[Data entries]
BEGIN

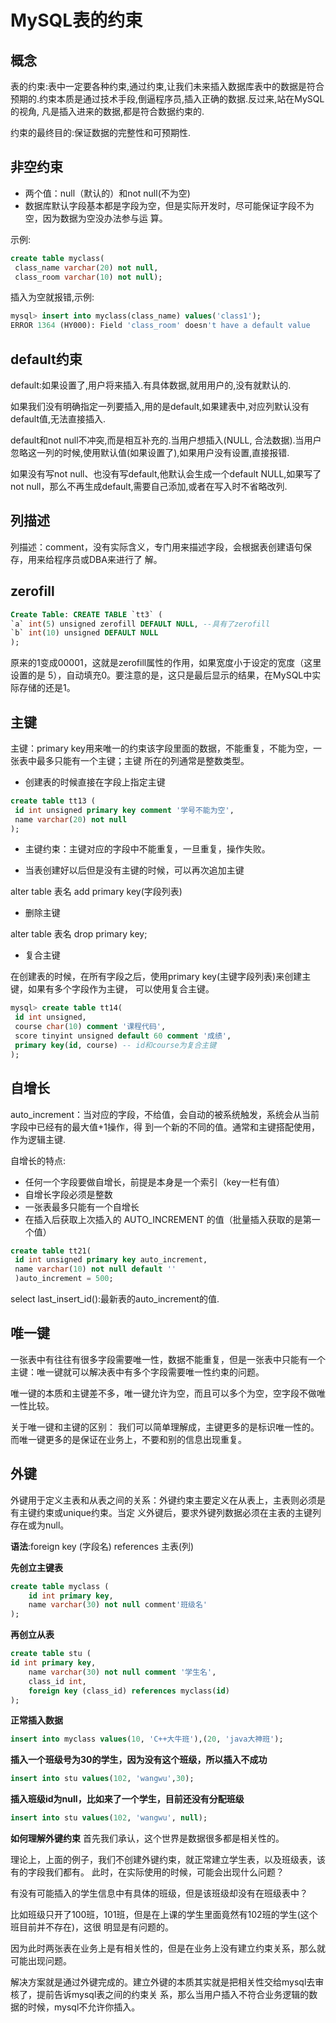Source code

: # MySQL表的约束

## 概念

表的约束:表中一定要各种约束,通过约束,让我们未来插入数据库表中的数据是符合预期的.约束本质是通过技术手段,倒逼程序员,插入正确的数据.反过来,站在MySQL的视角,
凡是插入进来的数据,都是符合数据约束的.

约束的最终目的:保证数据的完整性和可预期性.

## 非空约束

+ 两个值：null（默认的）和not null(不为空)
+ 数据库默认字段基本都是字段为空，但是实际开发时，尽可能保证字段不为空，因为数据为空没办法参与运
算。

示例:
```sql
create table myclass(
 class_name varchar(20) not null,
 class_room varchar(10) not null);
```
插入为空就报错,示例:
```sql
mysql> insert into myclass(class_name) values('class1');
ERROR 1364 (HY000): Field 'class_room' doesn't have a default value
```

## default约束

default:如果设置了,用户将来插入.有具体数据,就用用户的,没有就默认的.

如果我们没有明确指定一列要插入,用的是default,如果建表中,对应列默认没有default值,无法直接插入.

default和not null不冲突,而是相互补充的.当用户想插入(NULL, 合法数据).当用户忽略这一列的时候,使用默认值(如果设置了),如果用户没有设置,直接报错.

如果没有写not null、也没有写default,他默认会生成一个default NULL,如果写了not null，那么不再生成default,需要自己添加,或者在写入时不省略改列.

## 列描述

列描述：comment，没有实际含义，专门用来描述字段，会根据表创建语句保存，用来给程序员或DBA来进行了
解。

## zerofill
```sql
Create Table: CREATE TABLE `tt3` (
`a` int(5) unsigned zerofill DEFAULT NULL, --具有了zerofill
`b` int(10) unsigned DEFAULT NULL
);
```

原来的1变成00001，这就是zerofill属性的作用，如果宽度小于设定的宽度（这里设置的是
5），自动填充0。要注意的是，这只是最后显示的结果，在MySQL中实际存储的还是1。

## 主键

主键：primary key用来唯一的约束该字段里面的数据，不能重复，不能为空，一张表中最多只能有一个主键；主键
所在的列通常是整数类型。

+ 创建表的时候直接在字段上指定主键
```sql
create table tt13 (
 id int unsigned primary key comment '学号不能为空',
 name varchar(20) not null
);
```

+ 主键约束：主键对应的字段中不能重复，一旦重复，操作失败。

+ 当表创建好以后但是没有主键的时候，可以再次追加主键

alter table 表名 add primary key(字段列表)

+ 删除主键

alter table 表名 drop primary key;

+ 复合主键

在创建表的时候，在所有字段之后，使用primary key(主键字段列表)来创建主键，如果有多个字段作为主键，
可以使用复合主键。
```sql
mysql> create table tt14(
 id int unsigned,
 course char(10) comment '课程代码',
 score tinyint unsigned default 60 comment '成绩',
 primary key(id, course) -- id和course为复合主键
);
```

## 自增长

auto_increment：当对应的字段，不给值，会自动的被系统触发，系统会从当前字段中已经有的最大值+1操作，得
到一个新的不同的值。通常和主键搭配使用，作为逻辑主键.

自增长的特点:
+ 任何一个字段要做自增长，前提是本身是一个索引（key一栏有值）
+ 自增长字段必须是整数
+ 一张表最多只能有一个自增长
+ 在插入后获取上次插入的 AUTO_INCREMENT 的值（批量插入获取的是第一个值）
```sql
create table tt21(
 id int unsigned primary key auto_increment,
 name varchar(10) not null default ''
 )auto_increment = 500;
 ```

 select last_insert_id():最新表的auto_increment的值.

 ## 唯一键

 一张表中有往往有很多字段需要唯一性，数据不能重复，但是一张表中只能有一个主键：唯一键就可以解决表中有多个字段需要唯一性约束的问题。

唯一键的本质和主键差不多，唯一键允许为空，而且可以多个为空，空字段不做唯一性比较。

关于唯一键和主键的区别：
我们可以简单理解成，主键更多的是标识唯一性的。而唯一键更多的是保证在业务上，不要和别的信息出现重复。

## 外键

外键用于定义主表和从表之间的关系：外键约束主要定义在从表上，主表则必须是有主键约束或unique约束。当定
义外键后，要求外键列数据必须在主表的主键列存在或为null。

**语法**:foreign key (字段名) references 主表(列)

**先创立主键表**
```sql
create table myclass (
    id int primary key,
    name varchar(30) not null comment'班级名'
);
```

**再创立从表**
```sql
create table stu (
id int primary key,
    name varchar(30) not null comment '学生名',
    class_id int,
    foreign key (class_id) references myclass(id)
);
```

**正常插入数据**
```sql
insert into myclass values(10, 'C++大牛班'),(20, 'java大神班');
```

**插入一个班级号为30的学生，因为没有这个班级，所以插入不成功**
```sql
insert into stu values(102, 'wangwu',30);
```

**插入班级id为null，比如来了一个学生，目前还没有分配班级**
```sql
insert into stu values(102, 'wangwu', null);
```

**如何理解外键约束**
首先我们承认，这个世界是数据很多都是相关性的。

理论上，上面的例子，我们不创建外键约束，就正常建立学生表，以及班级表，该有的字段我们都有。
此时，在实际使用的时候，可能会出现什么问题？

有没有可能插入的学生信息中有具体的班级，但是该班级却没有在班级表中？

比如班级只开了100班，101班，但是在上课的学生里面竟然有102班的学生(这个班目前并不存在)，这很
明显是有问题的。

因为此时两张表在业务上是有相关性的，但是在业务上没有建立约束关系，那么就可能出现问题。

解决方案就是通过外键完成的。建立外键的本质其实就是把相关性交给mysql去审核了，提前告诉mysql表之间的约束关
系，那么当用户插入不符合业务逻辑的数据的时候，mysql不允许你插入。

END

■ **Task requirements**:
Set down each entry above word for word, without its pictures.

■ **Answer space**:
Source code

: # MySQL表的约束

## 概念

表的约束:表中一定要各种约束,通过约束,让我们未来插入数据库表中的数据是符合预期的.约束本质是通过技术手段,倒逼程序员,插入正确的数据.反过来,站在MySQL的视角,
凡是插入进来的数据,都是符合数据约束的.

约束的最终目的:保证数据的完整性和可预期性.

## 非空约束

+ 两个值：null（默认的）和not null(不为空)
+ 数据库默认字段基本都是字段为空，但是实际开发时，尽可能保证字段不为空，因为数据为空没办法参与运
算。

示例:
```sql
create table myclass(
 class_name varchar(20) not null,
 class_room varchar(10) not null);
```
插入为空就报错,示例:
```sql
mysql> insert into myclass(class_name) values('class1');
ERROR 1364 (HY000): Field 'class_room' doesn't have a default value
```

## default约束

default:如果设置了,用户将来插入.有具体数据,就用用户的,没有就默认的.

如果我们没有明确指定一列要插入,用的是default,如果建表中,对应列默认没有default值,无法直接插入.

default和not null不冲突,而是相互补充的.当用户想插入(NULL, 合法数据).当用户忽略这一列的时候,使用默认值(如果设置了),如果用户没有设置,直接报错.

如果没有写not null、也没有写default,他默认会生成一个default NULL,如果写了not null，那么不再生成default,需要自己添加,或者在写入时不省略改列.

## 列描述

列描述：comment，没有实际含义，专门用来描述字段，会根据表创建语句保存，用来给程序员或DBA来进行了
解。

## zerofill
```sql
Create Table: CREATE TABLE `tt3` (
`a` int(5) unsigned zerofill DEFAULT NULL, --具有了zerofill
`b` int(10) unsigned DEFAULT NULL
);
```

原来的1变成00001，这就是zerofill属性的作用，如果宽度小于设定的宽度（这里设置的是
5），自动填充0。要注意的是，这只是最后显示的结果，在MySQL中实际存储的还是1。

## 主键

主键：primary key用来唯一的约束该字段里面的数据，不能重复，不能为空，一张表中最多只能有一个主键；主键
所在的列通常是整数类型。

+ 创建表的时候直接在字段上指定主键
```sql
create table tt13 (
 id int unsigned primary key comment '学号不能为空',
 name varchar(20) not null
);
```

+ 主键约束：主键对应的字段中不能重复，一旦重复，操作失败。

+ 当表创建好以后但是没有主键的时候，可以再次追加主键

alter table 表名 add primary key(字段列表)

+ 删除主键

alter table 表名 drop primary key;

+ 复合主键

在创建表的时候，在所有字段之后，使用primary key(主键字段列表)来创建主键，如果有多个字段作为主键，
可以使用复合主键。
```sql
mysql> create table tt14(
 id int unsigned,
 course char(10) comment '课程代码',
 score tinyint unsigned default 60 comment '成绩',
 primary key(id, course) -- id和course为复合主键
);
```

## 自增长

auto_increment：当对应的字段，不给值，会自动的被系统触发，系统会从当前字段中已经有的最大值+1操作，得
到一个新的不同的值。通常和主键搭配使用，作为逻辑主键.

自增长的特点:
+ 任何一个字段要做自增长，前提是本身是一个索引（key一栏有值）
+ 自增长字段必须是整数
+ 一张表最多只能有一个自增长
+ 在插入后获取上次插入的 AUTO_INCREMENT 的值（批量插入获取的是第一个值）
```sql
create table tt21(
 id int unsigned primary key auto_increment,
 name varchar(10) not null default ''
 )auto_increment = 500;
 ```

 select last_insert_id():最新表的auto_increment的值.

 ## 唯一键

 一张表中有往往有很多字段需要唯一性，数据不能重复，但是一张表中只能有一个主键：唯一键就可以解决表中有多个字段需要唯一性约束的问题。

唯一键的本质和主键差不多，唯一键允许为空，而且可以多个为空，空字段不做唯一性比较。

关于唯一键和主键的区别：
我们可以简单理解成，主键更多的是标识唯一性的。而唯一键更多的是保证在业务上，不要和别的信息出现重复。

## 外键

外键用于定义主表和从表之间的关系：外键约束主要定义在从表上，主表则必须是有主键约束或unique约束。当定
义外键后，要求外键列数据必须在主表的主键列存在或为null。

**语法**:foreign key (字段名) references 主表(列)

**先创立主键表**
```sql
create table myclass (
    id int primary key,
    name varchar(30) not null comment'班级名'
);
```

**再创立从表**
```sql
create table stu (
id int primary key,
    name varchar(30) not null comment '学生名',
    class_id int,
    foreign key (class_id) references myclass(id)
);
```

**正常插入数据**
```sql
insert into myclass values(10, 'C++大牛班'),(20, 'java大神班');
```

**插入一个班级号为30的学生，因为没有这个班级，所以插入不成功**
```sql
insert into stu values(102, 'wangwu',30);
```

**插入班级id为null，比如来了一个学生，目前还没有分配班级**
```sql
insert into stu values(102, 'wangwu', null);
```

**如何理解外键约束**
首先我们承认，这个世界是数据很多都是相关性的。

理论上，上面的例子，我们不创建外键约束，就正常建立学生表，以及班级表，该有的字段我们都有。
此时，在实际使用的时候，可能会出现什么问题？

有没有可能插入的学生信息中有具体的班级，但是该班级却没有在班级表中？

比如班级只开了100班，101班，但是在上课的学生里面竟然有102班的学生(这个班目前并不存在)，这很
明显是有问题的。

因为此时两张表在业务上是有相关性的，但是在业务上没有建立约束关系，那么就可能出现问题。

解决方案就是通过外键完成的。建立外键的本质其实就是把相关性交给mysql去审核了，提前告诉mysql表之间的约束关
系，那么当用户插入不符合业务逻辑的数据的时候，mysql不允许你插入。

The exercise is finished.